### Brief
Find the lines of data that contain the string "used", then list them.

Segment Open

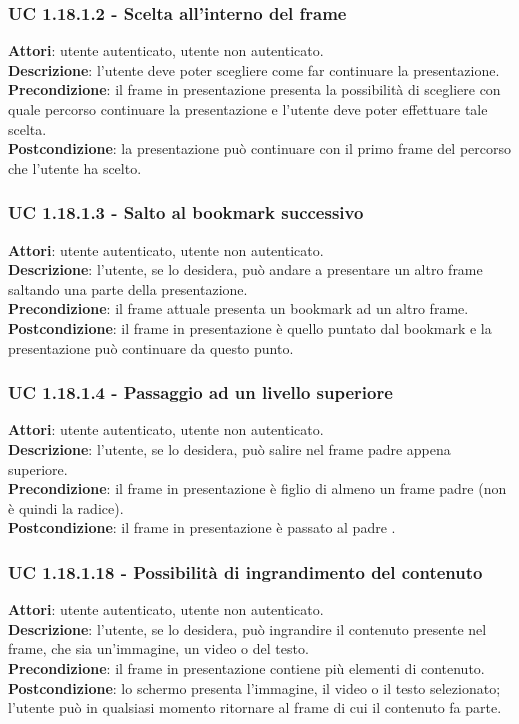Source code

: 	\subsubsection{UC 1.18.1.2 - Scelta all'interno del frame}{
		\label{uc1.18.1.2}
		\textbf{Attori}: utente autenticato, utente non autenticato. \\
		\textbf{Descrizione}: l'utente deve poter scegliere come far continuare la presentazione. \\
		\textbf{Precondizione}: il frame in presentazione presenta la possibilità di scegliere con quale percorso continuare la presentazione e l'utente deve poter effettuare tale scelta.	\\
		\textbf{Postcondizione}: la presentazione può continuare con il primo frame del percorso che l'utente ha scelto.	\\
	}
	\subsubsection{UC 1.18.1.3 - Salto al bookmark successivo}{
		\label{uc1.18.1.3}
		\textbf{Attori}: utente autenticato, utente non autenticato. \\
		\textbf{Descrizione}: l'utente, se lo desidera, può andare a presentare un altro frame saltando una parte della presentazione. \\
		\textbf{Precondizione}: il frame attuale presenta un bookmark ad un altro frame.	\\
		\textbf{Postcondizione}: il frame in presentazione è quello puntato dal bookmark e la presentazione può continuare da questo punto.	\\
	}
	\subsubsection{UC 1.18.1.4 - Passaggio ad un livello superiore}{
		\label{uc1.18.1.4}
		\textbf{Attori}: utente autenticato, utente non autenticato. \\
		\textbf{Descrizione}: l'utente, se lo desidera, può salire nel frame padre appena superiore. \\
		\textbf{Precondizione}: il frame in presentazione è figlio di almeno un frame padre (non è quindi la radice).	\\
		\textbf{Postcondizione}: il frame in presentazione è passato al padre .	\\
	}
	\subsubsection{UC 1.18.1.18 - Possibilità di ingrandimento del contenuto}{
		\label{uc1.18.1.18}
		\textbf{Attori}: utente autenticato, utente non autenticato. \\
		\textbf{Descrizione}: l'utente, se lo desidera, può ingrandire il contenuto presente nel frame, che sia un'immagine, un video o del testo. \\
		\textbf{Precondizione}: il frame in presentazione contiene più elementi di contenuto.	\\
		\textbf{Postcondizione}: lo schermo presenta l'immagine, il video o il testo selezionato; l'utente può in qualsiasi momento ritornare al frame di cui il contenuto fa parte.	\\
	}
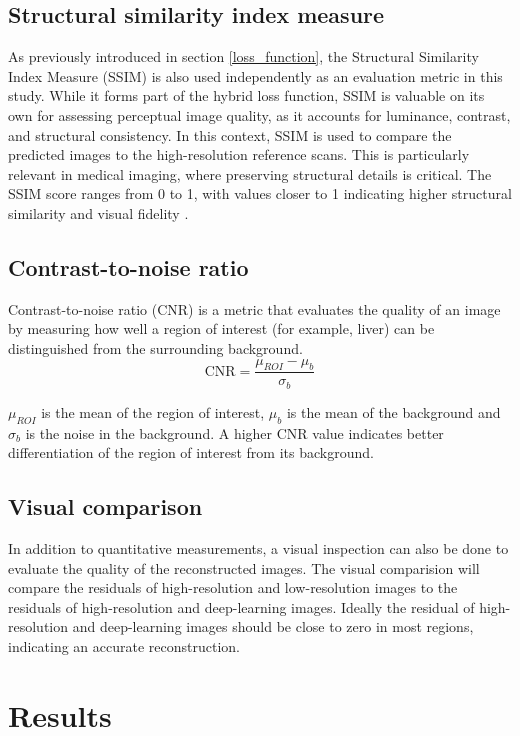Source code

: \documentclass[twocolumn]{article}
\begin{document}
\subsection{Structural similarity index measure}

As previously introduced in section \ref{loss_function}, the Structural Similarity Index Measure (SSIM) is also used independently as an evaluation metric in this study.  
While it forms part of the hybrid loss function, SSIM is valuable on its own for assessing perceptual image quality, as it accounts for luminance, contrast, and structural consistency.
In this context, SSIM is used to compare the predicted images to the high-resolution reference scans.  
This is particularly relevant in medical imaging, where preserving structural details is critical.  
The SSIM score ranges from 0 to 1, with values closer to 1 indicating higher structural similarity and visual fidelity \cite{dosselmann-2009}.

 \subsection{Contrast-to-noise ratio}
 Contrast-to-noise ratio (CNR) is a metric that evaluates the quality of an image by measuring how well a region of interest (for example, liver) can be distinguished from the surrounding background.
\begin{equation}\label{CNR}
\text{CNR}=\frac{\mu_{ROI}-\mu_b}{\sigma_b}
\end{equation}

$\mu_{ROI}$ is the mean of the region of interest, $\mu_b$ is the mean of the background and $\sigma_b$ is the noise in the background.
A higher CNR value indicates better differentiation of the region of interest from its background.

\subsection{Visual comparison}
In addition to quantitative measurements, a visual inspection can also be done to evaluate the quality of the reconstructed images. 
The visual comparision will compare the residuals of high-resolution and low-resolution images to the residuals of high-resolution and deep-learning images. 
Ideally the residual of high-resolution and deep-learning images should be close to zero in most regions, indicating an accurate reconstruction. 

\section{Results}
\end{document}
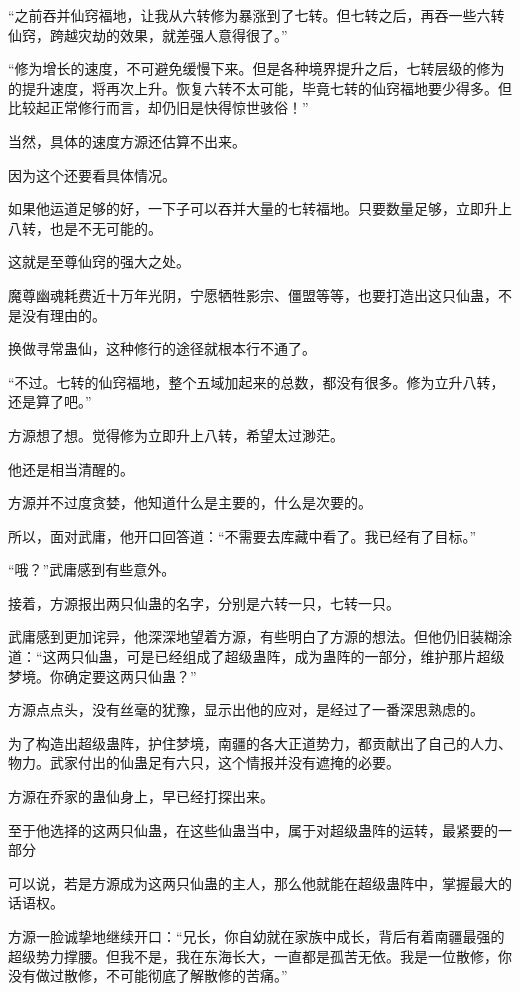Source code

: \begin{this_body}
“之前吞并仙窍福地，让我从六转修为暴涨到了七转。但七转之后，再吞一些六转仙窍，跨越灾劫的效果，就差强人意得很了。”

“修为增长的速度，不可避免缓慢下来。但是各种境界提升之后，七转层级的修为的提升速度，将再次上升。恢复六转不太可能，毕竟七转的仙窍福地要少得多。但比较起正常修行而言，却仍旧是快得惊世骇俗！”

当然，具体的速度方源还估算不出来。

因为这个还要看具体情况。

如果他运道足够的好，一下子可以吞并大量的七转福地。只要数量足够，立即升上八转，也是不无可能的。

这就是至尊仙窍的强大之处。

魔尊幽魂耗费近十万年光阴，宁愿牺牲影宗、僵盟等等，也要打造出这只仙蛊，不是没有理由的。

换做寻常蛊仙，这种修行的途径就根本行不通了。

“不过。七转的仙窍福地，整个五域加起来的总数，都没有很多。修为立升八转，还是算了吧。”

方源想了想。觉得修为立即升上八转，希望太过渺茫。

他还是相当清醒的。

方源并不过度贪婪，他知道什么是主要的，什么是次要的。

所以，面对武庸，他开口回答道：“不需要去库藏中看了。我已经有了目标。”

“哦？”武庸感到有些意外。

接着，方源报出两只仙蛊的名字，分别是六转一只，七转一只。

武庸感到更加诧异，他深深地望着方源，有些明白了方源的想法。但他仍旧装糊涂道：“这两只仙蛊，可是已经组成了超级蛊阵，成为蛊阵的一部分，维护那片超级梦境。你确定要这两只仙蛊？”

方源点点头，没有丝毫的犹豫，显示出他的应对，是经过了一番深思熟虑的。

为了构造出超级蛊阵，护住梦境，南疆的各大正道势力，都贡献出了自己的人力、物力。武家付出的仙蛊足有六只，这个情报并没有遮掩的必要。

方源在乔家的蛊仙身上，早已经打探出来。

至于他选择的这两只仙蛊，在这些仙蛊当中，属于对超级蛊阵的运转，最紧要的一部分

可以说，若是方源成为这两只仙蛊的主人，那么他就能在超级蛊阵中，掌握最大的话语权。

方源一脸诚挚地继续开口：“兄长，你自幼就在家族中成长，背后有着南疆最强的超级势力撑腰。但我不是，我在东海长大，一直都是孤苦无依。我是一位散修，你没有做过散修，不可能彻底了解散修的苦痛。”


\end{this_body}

Segment Closed
Segment Open

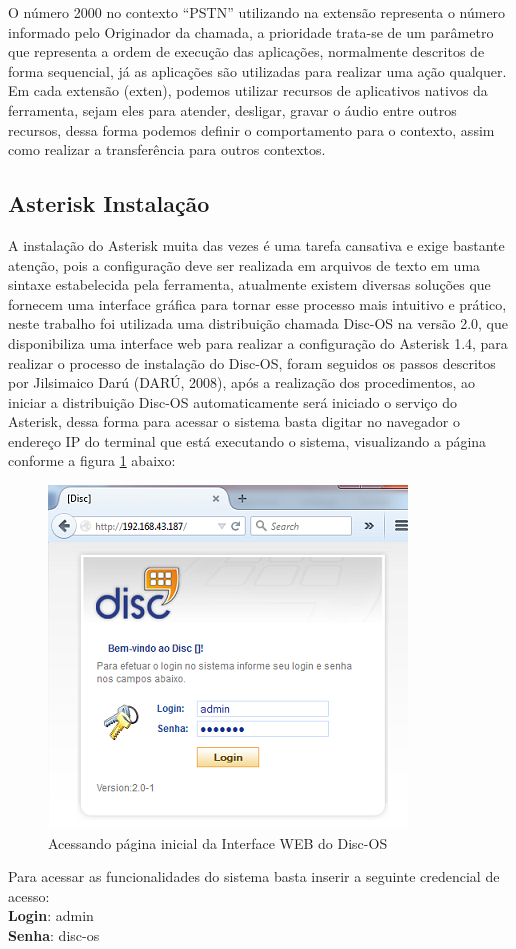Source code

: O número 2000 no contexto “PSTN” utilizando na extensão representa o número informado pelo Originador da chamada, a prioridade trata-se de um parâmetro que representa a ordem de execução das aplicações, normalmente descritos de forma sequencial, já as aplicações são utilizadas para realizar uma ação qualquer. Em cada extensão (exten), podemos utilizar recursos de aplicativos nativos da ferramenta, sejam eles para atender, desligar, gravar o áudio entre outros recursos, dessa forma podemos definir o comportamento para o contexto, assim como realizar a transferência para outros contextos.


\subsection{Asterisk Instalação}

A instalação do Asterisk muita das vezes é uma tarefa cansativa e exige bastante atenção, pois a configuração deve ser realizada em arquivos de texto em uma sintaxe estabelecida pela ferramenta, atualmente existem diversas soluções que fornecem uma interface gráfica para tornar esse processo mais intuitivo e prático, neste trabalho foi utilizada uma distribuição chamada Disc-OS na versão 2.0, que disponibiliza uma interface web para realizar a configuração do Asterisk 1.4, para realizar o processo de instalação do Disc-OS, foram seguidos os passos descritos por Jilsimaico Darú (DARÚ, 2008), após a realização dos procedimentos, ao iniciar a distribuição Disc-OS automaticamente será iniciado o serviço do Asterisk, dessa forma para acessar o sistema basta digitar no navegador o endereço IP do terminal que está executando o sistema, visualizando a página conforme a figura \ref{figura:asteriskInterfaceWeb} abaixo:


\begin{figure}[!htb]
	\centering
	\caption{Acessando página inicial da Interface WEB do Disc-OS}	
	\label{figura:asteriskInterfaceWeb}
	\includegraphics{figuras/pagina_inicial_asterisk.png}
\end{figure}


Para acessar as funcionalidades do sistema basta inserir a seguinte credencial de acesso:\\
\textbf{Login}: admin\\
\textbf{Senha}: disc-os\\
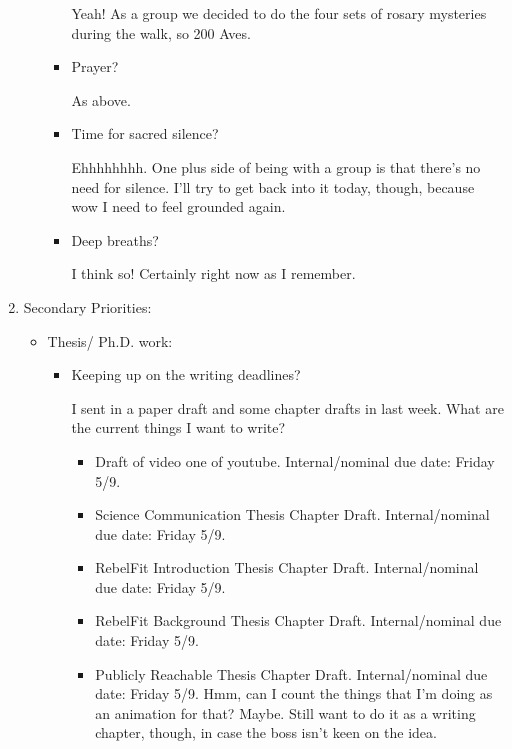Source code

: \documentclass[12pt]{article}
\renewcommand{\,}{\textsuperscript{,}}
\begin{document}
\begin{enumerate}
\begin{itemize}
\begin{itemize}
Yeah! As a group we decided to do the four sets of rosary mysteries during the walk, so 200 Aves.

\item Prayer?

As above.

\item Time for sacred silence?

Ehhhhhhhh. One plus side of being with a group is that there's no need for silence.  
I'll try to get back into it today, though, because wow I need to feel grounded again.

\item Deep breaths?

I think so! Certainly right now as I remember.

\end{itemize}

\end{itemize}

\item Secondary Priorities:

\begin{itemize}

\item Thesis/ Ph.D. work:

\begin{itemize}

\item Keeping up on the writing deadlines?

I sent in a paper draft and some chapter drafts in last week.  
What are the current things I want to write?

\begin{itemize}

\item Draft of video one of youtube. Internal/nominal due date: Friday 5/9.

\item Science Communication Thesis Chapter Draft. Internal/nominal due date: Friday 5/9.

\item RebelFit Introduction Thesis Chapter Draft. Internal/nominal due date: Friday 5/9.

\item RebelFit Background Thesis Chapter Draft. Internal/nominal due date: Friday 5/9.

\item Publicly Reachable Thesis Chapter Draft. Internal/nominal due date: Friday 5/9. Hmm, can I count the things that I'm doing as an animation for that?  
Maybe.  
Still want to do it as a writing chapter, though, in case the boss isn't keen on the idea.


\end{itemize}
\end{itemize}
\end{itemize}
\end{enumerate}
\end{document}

Segment Closed

### Task answer
As previously introduced in section \ref{loss_function}, the Structural Similarity Index Measure (SSIM) is also used independently as an evaluation metric in this study.  
In this context, SSIM is used to compare the predicted images to the high-resolution reference scans.  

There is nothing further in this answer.